▸ **Directions**
Give back an exact copy of the lines in the records below, from the line that has "Fixed merge conflicts, fixed" through the line that has "### 5/27/23 - 5/29/23", and nothing besides.

Source texts of formatted documents
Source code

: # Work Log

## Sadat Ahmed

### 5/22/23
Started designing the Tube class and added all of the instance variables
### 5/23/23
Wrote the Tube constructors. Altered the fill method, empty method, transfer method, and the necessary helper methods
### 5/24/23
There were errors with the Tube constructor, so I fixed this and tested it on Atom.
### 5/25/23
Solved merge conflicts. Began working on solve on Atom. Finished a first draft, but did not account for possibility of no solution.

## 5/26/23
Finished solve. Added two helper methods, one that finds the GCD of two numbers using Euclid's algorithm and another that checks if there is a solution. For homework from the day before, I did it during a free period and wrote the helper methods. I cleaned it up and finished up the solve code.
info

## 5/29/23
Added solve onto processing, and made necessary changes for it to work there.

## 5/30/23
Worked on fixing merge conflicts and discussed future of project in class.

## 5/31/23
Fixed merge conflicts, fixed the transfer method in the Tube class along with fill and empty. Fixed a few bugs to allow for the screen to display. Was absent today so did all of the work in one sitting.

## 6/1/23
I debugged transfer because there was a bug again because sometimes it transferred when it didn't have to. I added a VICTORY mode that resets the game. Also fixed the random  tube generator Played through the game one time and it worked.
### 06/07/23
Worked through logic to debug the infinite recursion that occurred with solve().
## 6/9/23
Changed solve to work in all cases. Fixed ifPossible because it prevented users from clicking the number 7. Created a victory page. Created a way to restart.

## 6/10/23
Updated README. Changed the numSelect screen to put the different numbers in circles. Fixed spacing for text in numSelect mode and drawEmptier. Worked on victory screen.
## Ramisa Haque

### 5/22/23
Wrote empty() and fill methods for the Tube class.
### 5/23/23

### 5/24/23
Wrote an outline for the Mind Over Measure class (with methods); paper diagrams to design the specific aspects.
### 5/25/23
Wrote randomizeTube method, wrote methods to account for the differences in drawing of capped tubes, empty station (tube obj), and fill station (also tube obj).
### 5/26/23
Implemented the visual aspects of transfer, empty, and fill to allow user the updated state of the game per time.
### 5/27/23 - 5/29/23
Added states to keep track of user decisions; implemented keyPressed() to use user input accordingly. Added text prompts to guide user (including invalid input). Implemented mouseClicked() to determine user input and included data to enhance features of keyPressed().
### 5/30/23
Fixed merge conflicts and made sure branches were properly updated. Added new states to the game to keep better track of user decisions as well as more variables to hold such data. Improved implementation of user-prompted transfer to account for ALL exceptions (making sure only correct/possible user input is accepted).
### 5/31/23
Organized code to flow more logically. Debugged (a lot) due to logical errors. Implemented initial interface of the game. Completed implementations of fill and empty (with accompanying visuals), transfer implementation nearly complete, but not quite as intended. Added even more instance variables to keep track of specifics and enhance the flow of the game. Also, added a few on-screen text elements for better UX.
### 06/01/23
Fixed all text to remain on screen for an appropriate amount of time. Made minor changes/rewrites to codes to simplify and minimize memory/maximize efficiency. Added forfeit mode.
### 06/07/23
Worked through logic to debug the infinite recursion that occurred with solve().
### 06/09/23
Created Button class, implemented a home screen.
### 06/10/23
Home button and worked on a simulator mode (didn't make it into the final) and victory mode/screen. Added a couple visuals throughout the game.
--
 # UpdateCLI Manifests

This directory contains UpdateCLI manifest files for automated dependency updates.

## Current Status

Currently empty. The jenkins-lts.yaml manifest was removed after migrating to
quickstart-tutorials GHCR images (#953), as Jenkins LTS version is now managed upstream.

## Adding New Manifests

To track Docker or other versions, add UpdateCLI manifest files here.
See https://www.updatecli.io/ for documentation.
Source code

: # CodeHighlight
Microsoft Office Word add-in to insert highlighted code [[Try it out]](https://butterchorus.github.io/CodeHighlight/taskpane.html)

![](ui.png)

▸ **Exercise answer**
Fixed merge conflicts, fixed the transfer method in the Tube class along with fill and empty. Fixed a few bugs to allow for the screen to display. Was absent today so did all of the work in one sitting.

## 6/1/23
I debugged transfer because there was a bug again because sometimes it transferred when it didn't have to. I added a VICTORY mode that resets the game. Also fixed the random  tube generator Played through the game one time and it worked.
### 06/07/23
Worked through logic to debug the infinite recursion that occurred with solve().
## 6/9/23
Changed solve to work in all cases. Fixed ifPossible because it prevented users from clicking the number 7. Created a victory page. Created a way to restart.

## 6/10/23
Updated README. Changed the numSelect screen to put the different numbers in circles. Fixed spacing for text in numSelect mode and drawEmptier. Worked on victory screen.
## Ramisa Haque

### 5/22/23
Wrote empty() and fill methods for the Tube class.
### 5/23/23

### 5/24/23
Wrote an outline for the Mind Over Measure class (with methods); paper diagrams to design the specific aspects.
### 5/25/23
Wrote randomizeTube method, wrote methods to account for the differences in drawing of capped tubes, empty station (tube obj), and fill station (also tube obj).
### 5/26/23
Implemented the visual aspects of transfer, empty, and fill to allow user the updated state of the game per time.
### 5/27/23 - 5/29/23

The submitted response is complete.